I'd gotten the gun when a man posing as the propane guy
poked around my property and wedged himself
into my entryway, scoping me and the place out.
I knew he'd figured out that I live alone. I also knew,
if he came back, he'd figure out I have a shotgun.
...
I love the comic menace that is on the tip of Gill's tongue.
Highly entertaining and wickedly intelligent. Lisa Gill confounds expectations and opens new doors.
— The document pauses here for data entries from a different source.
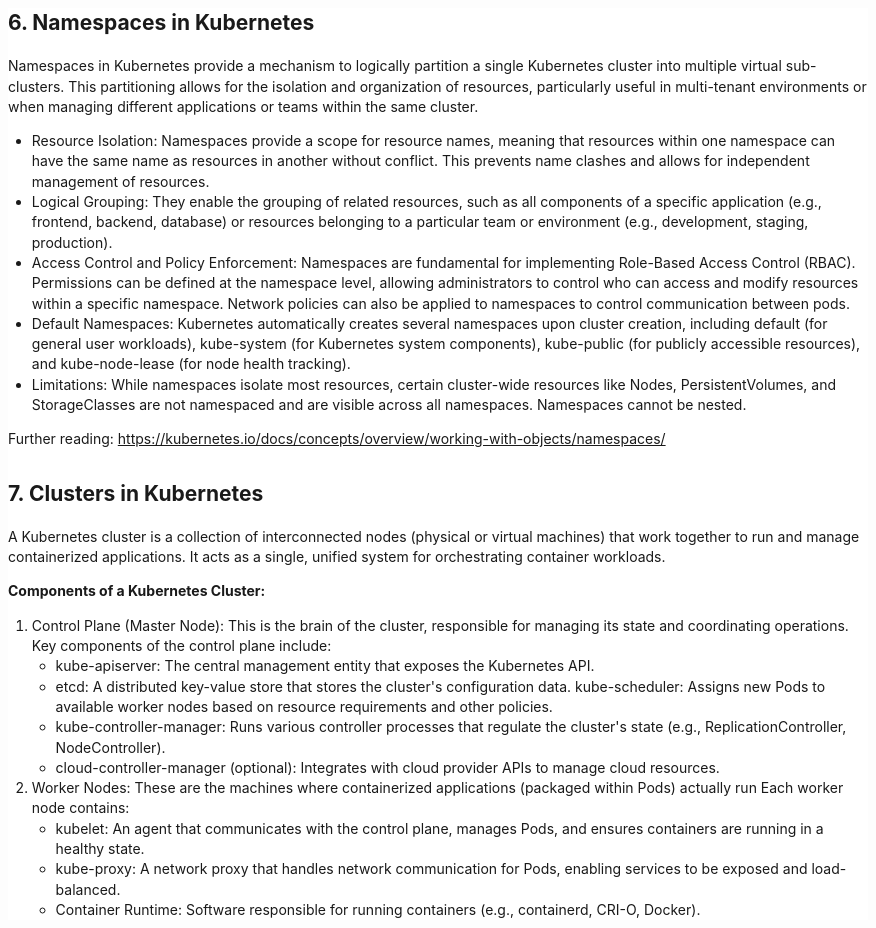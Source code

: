 ## 6. Namespaces in Kubernetes <a name="question6"></a>

Namespaces in Kubernetes provide a mechanism to logically partition a single Kubernetes cluster into multiple virtual sub-clusters. This partitioning allows for the isolation and organization of resources, particularly useful in multi-tenant environments or when managing different applications or teams within the same cluster.  
  
- Resource Isolation:
    Namespaces provide a scope for resource names, meaning that resources within one namespace can have the same name as resources in another without conflict. This prevents name clashes and allows for independent management of resources.
- Logical Grouping:
    They enable the grouping of related resources, such as all components of a specific application (e.g., frontend, backend, database) or resources belonging to a particular team or environment (e.g., development, staging, production).
- Access Control and Policy Enforcement:
    Namespaces are fundamental for implementing Role-Based Access Control (RBAC). Permissions can be defined at the namespace level, allowing administrators to control who can access and modify resources within a specific namespace. Network policies can also be applied to namespaces to control communication between pods.
- Default Namespaces:
    Kubernetes automatically creates several namespaces upon cluster creation, including default (for general user workloads), kube-system (for Kubernetes system components), kube-public (for publicly accessible resources), and kube-node-lease (for node health tracking).
- Limitations:
    While namespaces isolate most resources, certain cluster-wide resources like Nodes, PersistentVolumes, and StorageClasses are not namespaced and are visible across all namespaces. Namespaces cannot be nested.
  
Further reading: https://kubernetes.io/docs/concepts/overview/working-with-objects/namespaces/

## 7. Clusters in Kubernetes <a name="question7"></a>

A Kubernetes cluster is a collection of interconnected nodes (physical or virtual machines) that work together to run and manage containerized applications. It acts as a single, unified system for orchestrating container workloads. 
  
**Components of a Kubernetes Cluster:**  
1. Control Plane (Master Node):
    This is the brain of the cluster, responsible for managing its state and coordinating operations. Key components of the control plane include:
    - kube-apiserver: 
        The central management entity that exposes the Kubernetes API.
    - etcd: 
        A distributed key-value store that stores the cluster's configuration data.
        kube-scheduler: Assigns new Pods to available worker nodes based on resource requirements and other policies.
    - kube-controller-manager: 
        Runs various controller processes that regulate the cluster's state (e.g., ReplicationController, NodeController).
    - cloud-controller-manager (optional): 
        Integrates with cloud provider APIs to manage cloud resources. 
2. Worker Nodes:
    These are the machines where containerized applications (packaged within Pods) actually run Each worker node contains:
    - kubelet: 
        An agent that communicates with the control plane, manages Pods, and ensures containers are running in a healthy state.
    - kube-proxy: 
        A network proxy that handles network communication for Pods, enabling services to be exposed and load-balanced.
    - Container Runtime: 
        Software responsible for running containers (e.g., containerd, CRI-O, Docker).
She puts her knee where you don't want it and pushes.
Poetry is what poets make of it and Gill curls her lip and surfs her own dark wave, navigates the surly water if only to amuse herself, get to the truth of it.
HOW TO LIVE WITH IT 4:8
In other words I live—
ordinary phenomenon.
Sleep and dream.
Wake and work.
There are groceries and dishes.
Telephone calls and appointments.
Friends to see.
Books to read.
Books to write.
Books that make me forget to water the houseplants.
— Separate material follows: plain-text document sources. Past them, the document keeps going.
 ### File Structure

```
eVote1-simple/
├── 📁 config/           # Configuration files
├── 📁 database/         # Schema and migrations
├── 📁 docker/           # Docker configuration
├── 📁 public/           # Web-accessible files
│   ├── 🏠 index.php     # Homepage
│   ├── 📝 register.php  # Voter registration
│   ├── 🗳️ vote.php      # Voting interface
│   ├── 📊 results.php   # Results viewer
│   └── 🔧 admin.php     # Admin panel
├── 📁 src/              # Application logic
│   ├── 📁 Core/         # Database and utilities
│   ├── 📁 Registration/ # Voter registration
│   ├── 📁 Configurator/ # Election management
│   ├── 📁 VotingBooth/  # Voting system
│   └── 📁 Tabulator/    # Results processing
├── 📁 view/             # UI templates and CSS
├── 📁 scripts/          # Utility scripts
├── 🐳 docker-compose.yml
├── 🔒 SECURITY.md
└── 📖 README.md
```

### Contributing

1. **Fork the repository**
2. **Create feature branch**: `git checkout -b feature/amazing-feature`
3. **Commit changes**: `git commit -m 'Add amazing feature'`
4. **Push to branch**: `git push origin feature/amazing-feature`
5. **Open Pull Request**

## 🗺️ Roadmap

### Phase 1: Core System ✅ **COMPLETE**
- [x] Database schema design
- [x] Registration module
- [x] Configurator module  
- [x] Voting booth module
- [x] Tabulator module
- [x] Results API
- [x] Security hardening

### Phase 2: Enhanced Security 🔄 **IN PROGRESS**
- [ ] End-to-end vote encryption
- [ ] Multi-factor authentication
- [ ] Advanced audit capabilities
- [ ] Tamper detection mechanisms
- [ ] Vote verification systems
Houseplants that wilt and make me put down the books long enough
to get a pitcher of water and pour it.
I watch the stars.
I cross the Rubicon.
I eat apricots and let my lover hold me.
I let my cat, and only my cat, walk all over me.
I remember time.
Violence is the least of my life.
Minute to hours anyway,
it's not the half of it.
...
What is it we all long for? A quiet moment of genuine peace.
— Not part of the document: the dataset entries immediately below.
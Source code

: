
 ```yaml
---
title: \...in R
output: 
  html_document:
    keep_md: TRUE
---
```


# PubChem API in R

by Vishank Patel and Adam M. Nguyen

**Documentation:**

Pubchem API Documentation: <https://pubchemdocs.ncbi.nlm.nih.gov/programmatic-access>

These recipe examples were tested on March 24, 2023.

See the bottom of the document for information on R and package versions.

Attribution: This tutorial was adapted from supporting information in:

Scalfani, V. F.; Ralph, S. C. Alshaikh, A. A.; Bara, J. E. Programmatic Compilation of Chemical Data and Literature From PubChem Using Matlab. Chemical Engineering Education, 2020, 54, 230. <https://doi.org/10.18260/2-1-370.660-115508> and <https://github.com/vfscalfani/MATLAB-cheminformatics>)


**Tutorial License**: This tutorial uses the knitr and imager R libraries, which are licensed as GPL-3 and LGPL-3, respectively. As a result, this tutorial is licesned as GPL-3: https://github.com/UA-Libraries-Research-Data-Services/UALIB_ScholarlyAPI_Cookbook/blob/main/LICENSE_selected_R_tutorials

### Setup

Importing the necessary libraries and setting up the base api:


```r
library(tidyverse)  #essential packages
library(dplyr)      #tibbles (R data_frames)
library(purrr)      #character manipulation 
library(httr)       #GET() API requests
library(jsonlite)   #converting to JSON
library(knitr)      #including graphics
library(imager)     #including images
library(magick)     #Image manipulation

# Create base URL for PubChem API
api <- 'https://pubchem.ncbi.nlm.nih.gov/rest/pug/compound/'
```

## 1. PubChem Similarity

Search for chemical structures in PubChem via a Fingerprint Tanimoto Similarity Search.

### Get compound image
Gill's brave adventure sure has some hellish moments, she is clearly a very tough woman, but as horrid as some of the steps of her journey appear — how did reading her book make me so happy?
Lisa Gill
ABOUT THE AUTHOR
Lisa Gill is the recipient of a National Endowment for the Arts Fellowship in Literature, an Achievement Award from UNM, the Red Shoes Award (named after Dara McLaughlin), and a New Mexico Literary Arts Gratitude Award. She is the author of The Relenting: A Play of Sorts and the poetry collections Red as a Lotus, Mortar & Pestle, and Dark Enough. A graphic memoir titled Caput Nili: How I Won the War & Lost My Taste for Oranges has also been released by West End Press and Burning Books, and includes five essays, 89 poems, MRI brainscans, and art by Kris Mills. Recent publications include Tuesday; An Art Project, 1913: A Journal of Forms, The Bigger Boat and a poem in the National Endowment for the Arts’ Annual Report. She served as artistic director of STIR: A Festival of Words and received her MFA with distinction in creative nonfiction from the University of New Mexico. She has performed widely from the Taos Poetry Circus to the Thom McGrath Visiting Writers Series in Minnesota and the Seattle Poetry Festival. She favors collaborations and has worked with visual artists Kris Mills, Becky Holtzman, Suzanne Sbarge, Valerie Roybal, Heidi Pollard plus video guru Bryan Konefsky, filmmaker Jeanne Liotta, and Dome Artist Hue Walker. She has performed with countless musicians including Mike Balistreri, Mark Weaver, Janet Feder, J.A. Deane, C.K. Barlow, Mitch Rayes, Kurt Heyl, The Michael Vlatkovich Trio and th3 e1emental orke5tra. She now makes her home in Albuquerque, New Mexico, where she helps coordinate poetry for both 516 ARTSand Church of Beethoven and serves as Artistic Director for Local Poets Guild.